Ritulia, спасибо, нашла гениальное:
Hey, who turned out the life?
By: Tateru Nino
3 January, 2010
Here’s the thing I don’t get. People talk as if they expect life to just cease or suspend itself while certain activities are performed.
What the heck is up with that?
Part of the problem, really, is that whenever you say the word ‘life’ the odds are very low that anyone listening understands you to be using the word in exactly the same way you intended it. There are literally billions of shades of meaning in the word.
So, let’s pin it down a little. The scientific definition and most of the philosophical definitions are not very useful to us. John Lennon said, “Life is what happens to you while you’re busy making other plans.”
Let’s simplify that a step: A life is what happens while you’re alive.
It’s trite, yes, but the things that happen to you and the things you do… well, that’s what a life is.
It doesn’t come with any exclusions or exceptions.
If you pick up your telephone and talk to someone, your life doesn’t go on hold while you’re having a conversation with them (although my generation’s parents were certain that exactly that was what was happening).
If you sleep, that’s a part of your life too.
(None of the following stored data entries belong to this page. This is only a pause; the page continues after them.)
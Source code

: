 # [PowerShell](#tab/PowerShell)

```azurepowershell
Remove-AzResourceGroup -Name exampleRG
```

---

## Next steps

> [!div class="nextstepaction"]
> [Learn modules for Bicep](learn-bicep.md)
If you dream you’re a butterfly, a cyborg antelope, or a typewriter, that’s also a part of your life.
Likewise, if you act on stage, television or in a movie, that’s life.
Everything you see and hear and experience, everything you do and say – that’s living.
Lately, I’ve read so often about virtual environments being “alternatives to life” as if your life somehow stopped happening when you logged on to talk to a co-worker, or to kill a goblin or to write a poem, or to find something novel.
Last I looked, the only alternative to life was… well, death. The end of all of your experiences and the end of all your choices. Or other people’s lives. Hint: If it can’t happen without you, it’s a part of your life.
You can surely pretend or imagine that you’re experiencing another life – and that’s just another normal part of your real life too – but if you’ve mistaken some kind of life-experience as being, somehow, an alternative to life and living – that’s muddy thinking of the first-order, and you should be ashamed of yourself.